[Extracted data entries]
○ ○ ○ ○
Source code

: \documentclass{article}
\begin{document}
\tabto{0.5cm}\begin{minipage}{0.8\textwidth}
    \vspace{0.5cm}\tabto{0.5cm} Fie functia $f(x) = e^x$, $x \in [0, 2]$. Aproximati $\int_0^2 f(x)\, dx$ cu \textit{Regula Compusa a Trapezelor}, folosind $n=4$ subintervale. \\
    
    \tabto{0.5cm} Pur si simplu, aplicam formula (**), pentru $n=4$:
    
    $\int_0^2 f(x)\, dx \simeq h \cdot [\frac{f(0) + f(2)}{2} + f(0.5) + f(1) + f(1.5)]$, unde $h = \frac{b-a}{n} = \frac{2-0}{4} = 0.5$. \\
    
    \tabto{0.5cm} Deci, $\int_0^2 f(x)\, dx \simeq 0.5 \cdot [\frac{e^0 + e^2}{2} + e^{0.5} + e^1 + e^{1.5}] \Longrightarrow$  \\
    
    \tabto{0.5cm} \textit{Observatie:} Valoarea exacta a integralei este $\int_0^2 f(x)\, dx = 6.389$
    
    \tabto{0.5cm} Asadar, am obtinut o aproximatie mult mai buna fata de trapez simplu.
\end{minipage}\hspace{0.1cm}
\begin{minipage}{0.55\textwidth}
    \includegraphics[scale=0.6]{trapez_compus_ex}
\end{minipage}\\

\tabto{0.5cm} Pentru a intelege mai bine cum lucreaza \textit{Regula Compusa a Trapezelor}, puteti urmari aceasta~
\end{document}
○ ○ ○ ○
**BRIEF:** Copy every line where the word "textwidth" is present in the entries above.

**WORKED SOLUTION:**
\tabto{0.5cm}\begin{minipage}{0.8\textwidth}
\begin{minipage}{0.55\textwidth}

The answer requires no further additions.